One of the Eurasian Red Squirrels (Sciurus vulgaris) that lived in the trees behind the observatory trained us—us being that year's volunteers—to leave almonds and pieces of cheese out for it on the windowsill. We started calling him Gustav. These guys go through a molt between summer and fall, growing a dense coat to prepare for the cold winter months; since I took this photo at the end of July, I'm guessing the narrow, pointed ear-tufts you see on Gustav here must have soon grown even thicker and more handsome.
This is a Eurasian nuthatch (Sitta europea) chick. You can see that its feathers are still developing—the waxy coating around each feather shaft that keeps it tightly furled into a "pin" will eventually be preened away, allowing the feather to spread fully. Right now, though, there's still a blood supply running into each pinfeather so that it can grow. We banded this little one just in the nick of time; in a day or two, it and its hatch-mates would have begun fledging, and we'd have had a harder time collecting them from their nest box.
2011 was a peak year for the Norway lemming (Lemmus lemmus) in Scandinavia, and that meant I had fierce, tiny foes shrieking at me from below on every hike. If all you know about these marvelous creatures is the scandalous lie that they commit suicide en masse, or if you'd like to understand what a peak year is like for lemmings—and the effect this has on everyone in their vicinity, including humans—there's a chapter in Mountainfit that's just for you. It's called A Good Lemming Year.
Hello. I am a baby lemming in Meera's hat. I ran across her path when she was hiking back from tracking one afternoon, and was neither fast nor fierce enough to escape being (gently and very briefly) captured. Meera considers her meeting with me one of the highlights of her summer. The feeling was not mutual.
"Unless avian arithmetic aphorisms have lied to me," said a friend after he saw this photograph, "I think that's worth ten in the bush."
You're looking at Lars, the son of one of the observatory's founders, and five common crossbills (Loxia curvirostra), all of which we caught in the same mist net on one banner. They're not rare in the region around the observatory, but they usually fly too high to be trapped, so it was exciting to find these young birds waiting for us when we checked the nets. I don't say much about banding (or ringing) in the book, but I did write quite a detailed explanation of how and why it's done in this blog post.
These beautiful animals are just a few of several hundred thousand domesticated reindeer (Rangifer tarandus) tended by Sweden's indigenous Sami population. During the summer months, the reindeer are allowed to roam free, graze, and breed where they will; sometime in July, their owners begin herding them into corrals to sort and mark the new calves. I met this small flock—there were 15 in total—on the way down from climbing Storsnasen, a mountain near the bird station. I climbed down to meet them, keeping a little to one side in case they didn't want to be disturbed. But they just came on slowly, eating and snuffling and scratching themselves, and staring at me. Eventually they passed by and went on.

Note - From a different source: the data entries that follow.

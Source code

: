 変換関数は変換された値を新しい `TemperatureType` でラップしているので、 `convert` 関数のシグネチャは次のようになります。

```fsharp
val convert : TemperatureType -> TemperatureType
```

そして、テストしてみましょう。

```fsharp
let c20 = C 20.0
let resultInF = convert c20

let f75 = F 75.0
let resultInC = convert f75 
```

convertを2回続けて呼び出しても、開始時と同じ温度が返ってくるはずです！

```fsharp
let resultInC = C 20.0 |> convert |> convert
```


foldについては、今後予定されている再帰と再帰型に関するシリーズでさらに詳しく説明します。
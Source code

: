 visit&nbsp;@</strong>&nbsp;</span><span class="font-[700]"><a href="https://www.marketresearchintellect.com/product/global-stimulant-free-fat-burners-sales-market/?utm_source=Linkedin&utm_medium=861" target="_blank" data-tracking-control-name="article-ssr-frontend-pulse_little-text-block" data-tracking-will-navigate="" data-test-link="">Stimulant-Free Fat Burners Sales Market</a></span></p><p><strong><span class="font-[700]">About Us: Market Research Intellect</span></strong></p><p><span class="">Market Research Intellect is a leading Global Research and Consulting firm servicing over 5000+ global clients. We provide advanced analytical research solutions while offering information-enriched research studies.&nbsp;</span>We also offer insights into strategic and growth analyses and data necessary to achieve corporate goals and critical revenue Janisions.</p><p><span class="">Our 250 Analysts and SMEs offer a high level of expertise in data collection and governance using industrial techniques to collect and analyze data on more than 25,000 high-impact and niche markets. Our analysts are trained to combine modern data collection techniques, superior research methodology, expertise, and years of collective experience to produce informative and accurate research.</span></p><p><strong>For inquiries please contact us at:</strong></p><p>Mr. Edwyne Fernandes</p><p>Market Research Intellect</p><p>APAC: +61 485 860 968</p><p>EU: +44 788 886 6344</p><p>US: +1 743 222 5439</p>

This is a male European golden plover (Pluvialis apricaria), one of my very favorite birds in the world. They were my constant companions—if you can call someone a companion who only ever talks to you because they want you to go far, far away—when I was up in the mountains. I think they're handsome, wily, and enchanting, and I wrote about them in a chapter called Being King Solomon. Why is it called that? Ah. You'll see.
I came to know quite a few human animals over there, as well, so I wanted to end with a photograph of one of the world's loveliest people: Jennie. She was completing a Masters in environmental education when I met her, and I took this photograph when I visited her at the Sylarna mountain station where she had a summer job at the time. A tiny fragment of that visit is captured a chapter called Seasonal Plumage.
You can download or purchase Mountainfit here, or pick up a Kindle copy from Amazon.com.
About Meera Lee Sethi
Meera blogs at Dispersal Range and tweets as @gruntleme.
Meera Lee Sethi is a curious human being about whom you already know too much. In 1998 Meera moved from Singapore to the U.S. and began falling in love with science slowly and inconveniently, while earning degrees in the humanities. Any errors of fact or judgment here were committed by her; any beauty has been borrowed from the people, land, and birds of Sweden.
Meera Lee Sethi is a curious human being about whom you already know too much. In 1998 Meera moved from Singapore to the U.S. and began falling in love with science slowly and inconveniently, while earning degrees in the humanities. Any errors of fact or judgment here were committed by her; any beauty has been borrowed from the people, land, and birds of Sweden.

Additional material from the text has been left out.